05/07/2024
Cuando veas al SACERDOTE de tu parroquia y llegue a ti la tentación de criticarlo o juzgarlo por alguna actitud que no te haya gustado recuerde que:
No está casado ni tiene familia propia: sin esposa, sin hijos...
Su familia son sus feligreses.
Es un padre espiritual en la fe de la comunidad a la que sirve.
Su futuro implica celebrar la Eucaristía diariamente, escuchar confesiones, ungir a los enfermos y servir a aquellos que acuden a él en busca de ayuda, sin esperar nada a cambio.
Un sacerdote puede permanecer en una parroquia solo por un mínimo de cinco a siete años, luego podría ser transferido a otra parroquia o asignado a un rol diferente en la Iglesia sin importar que tan encariñado este con la comunidad.
Tiene un gran número de comunidades y personas vulnerables a quien ayudar, así que no esperes que esté siempre disponible solo para usted.
Cuando da dinero a la Iglesia, es importante recordar que no es para el sacerdote, ya que ninguno recibe un salario fijo, sino para los gastos propios del mantenimiento de la Iglesia, caridad, etc.
Es verdad que los sacerdotes reciben un estipendio para cubrir gastos básicos como alimentación, vestimenta y viaje, pero no tienen un sueldo fijo por lo que hacen.
Muchas veces ahorran cada centavo para vacaciones, y gran parte del dinero proviene de amigos, familiares y simpatizantes, ya que no tienen licencia pagada como el resto de los trabajadores.
Aunque muchas veces su misión y atención está marcada por un horario de atención con 1 solo día libres a la semana, a pesar de eso, los fieles siempre esperan que los sacerdotes estén disponibles las 24 horas del día, los 7 días de la semana.
Así que no te enojes si...
No responde cuando lo necesites; ellos también son humanos con fragilidades.
Si escuchas a alguien hablar mal de un sacerdote en particular, corrige a esa persona y no participes en chismes sin conocer los hechos.
Recuerda que están solos y a veces necesitarán compañía, invitarlos a comer o compartir un helado.
Presta atención a sus necesidades emocionales, físicas y mentales.

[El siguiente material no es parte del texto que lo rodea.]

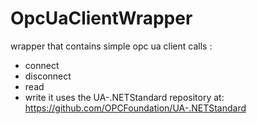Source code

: # OpcUaClientWrapper
wrapper that contains simple opc ua client calls :
 - connect
 - disconnect
 - read
 - write 
it uses the UA-.NETStandard repository at: https://github.com/OPCFoundation/UA-.NETStandard
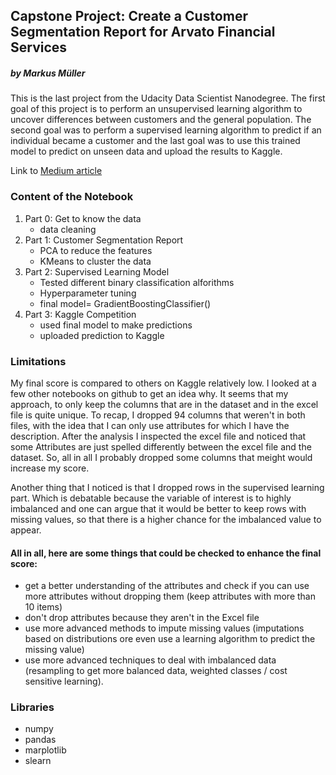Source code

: ## Capstone Project: Create a Customer Segmentation Report for Arvato Financial Services
##### by Markus Müller

This is the last project from the Udacity Data Scientist Nanodegree.
The first goal of this project is to perform an unsupervised learning algorithm to uncover differences between customers and the general population. The second goal was to perform a supervised learning algorithm to predict if an individual became a customer and the last goal was to use this trained model to predict on unseen data and upload the results to Kaggle.

Link to <a href='https://medium.com/@markusmller_92879/udacity-data-scientist-nanodegree-capstone-project-using-unsupervised-and-supervised-algorithms-c1740532820a'>Medium article</a> 


### Content of the Notebook
1. Part 0: Get to know the data
    - data cleaning
2. Part 1: Customer Segmentation Report
    - PCA to reduce the features
    - KMeans to cluster the data
3. Part 2: Supervised Learning Model
    - Tested different binary classification alforithms 
    - Hyperparameter tuning
    - final model= GradientBoostingClassifier()
4. Part 3: Kaggle Competition
    - used final model to make predictions
    - uploaded prediction to Kaggle
        
### Limitations
My final score is compared to others on Kaggle relatively low. I looked at a few other notebooks on github to get an idea why. It seems that my approach, to only keep the columns that are in the dataset and in the excel file is quite unique. To recap, I dropped 94 columns that weren't in both files, with the idea that I can only use attributes for which I have the description. After the analysis I inspected the excel file and noticed that some Attributes are just spelled differently between the excel file and the dataset. So, all in all I probably dropped some columns that meight would increase my score.

Another thing that I noticed is that I dropped rows in the supervised learning part. Which is debatable because the variable of interest is to highly imbalanced and one can argue that it would be better to keep rows with missing values, so that there is a higher chance for the imbalanced value to appear.

#### All in all, here are some things that could be checked to enhance the final score:
- get a better understanding of the attributes and check if you can use more attributes without dropping them (keep attributes with more than 10 items)
- don't drop attributes because they aren't in the Excel file
- use more advanced methods to impute missing values (imputations based on distributions ore even use a learning algorithm to predict the missing value)
- use more advanced techniques to deal with imbalanced data (resampling to get more balanced data, weighted classes / cost sensitive learning).

### Libraries
- numpy
- pandas
- marplotlib
- slearn
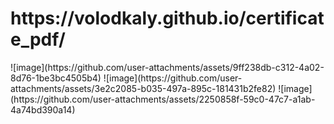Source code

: <h1>https://volodkaly.github.io/certificate_pdf/</h1>
![image](https://github.com/user-attachments/assets/9ff238db-c312-4a02-8d76-1be3bc4505b4)
![image](https://github.com/user-attachments/assets/3e2c2085-b035-497a-895c-181431b2fe82)
![image](https://github.com/user-attachments/assets/2250858f-59c0-47c7-a1ab-4a74bd390a14)
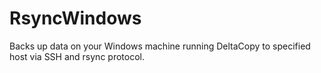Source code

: # RsyncWindows
Backs up data on your Windows machine running DeltaCopy to specified host via SSH and rsync protocol.
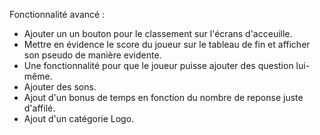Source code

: Fonctionnalité avancé :

- Ajouter un un bouton pour le classement sur l'écrans d'acceuille. 
- Mettre en évidence le score du joueur sur le tableau de fin et afficher son pseudo de manière evidente.
- Une fonctionnalité pour que le joueur puisse ajouter des question lui-même.
- Ajouter des sons.
- Ajout d'un bonus de temps en fonction du nombre de reponse juste d'affilé.
- Ajout d'un catégorie Logo.

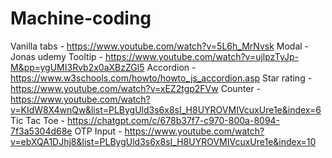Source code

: # Machine-coding

Vanilla tabs - https://www.youtube.com/watch?v=5L6h_MrNvsk
Modal - Jonas udemy
Tooltip - https://www.youtube.com/watch?v=ujlpzTyJp-M&pp=ygUMI3Rvb2x0aXBzZGl5
Accordion - https://www.w3schools.com/howto/howto_js_accordion.asp
Star rating - https://www.youtube.com/watch?v=xEZ2tgp2FVw
Counter - https://www.youtube.com/watch?v=KIdW8X4wnQw&list=PLBygUld3s6x8sI_H8UYROVMIVcuxUre1e&index=6
Tic Tac Toe - https://chatgpt.com/c/678b37f7-c970-800a-8094-7f3a5304d68e
OTP Input - https://www.youtube.com/watch?v=ebXQA1DJhj8&list=PLBygUld3s6x8sI_H8UYROVMIVcuxUre1e&index=10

Acompáñelos si es necesario u ofrézcales una mano amiga o incluso un aventón. Especialmente cuando deba salir a las 2 o 3 de la mañana barrios peligrosos, para aconsejar o ungir a alguien en su lecho de muerte.
¿Quién está ahí para ellos cuando están enfermos o tienen emergencias en medio de la noche? Sin embargo, están obligados a cumplir con sus deberes porque, si no lo hacen ellos, ¿quién lo va a hacer?
Recuerda sus cumpleaños, aniversarios de ordenación y eventos importantes en sus vidas.
Celebra con ellos, llora con ellos. Ofrezca un hombro en el que apoyarse. Si se caen, no lo juzgues ni critiques. Levántalos y ayudalos en su viaje en la vida.
No te ofenda si no están a la altura de sus expectativas. Ningún sacerdote es perfecto.
Cuida, pues, de tus sacerdotes, recuerde a aquellos que le bautizaron, confirmaron, casaron y ungieron.
Los que ofrecen misas por sus intenciones y oran por usted. Que Dios bendiga a nuestros sacerdotes en el nombre de Jesús, nuestro eterno Sumo Sacerdote.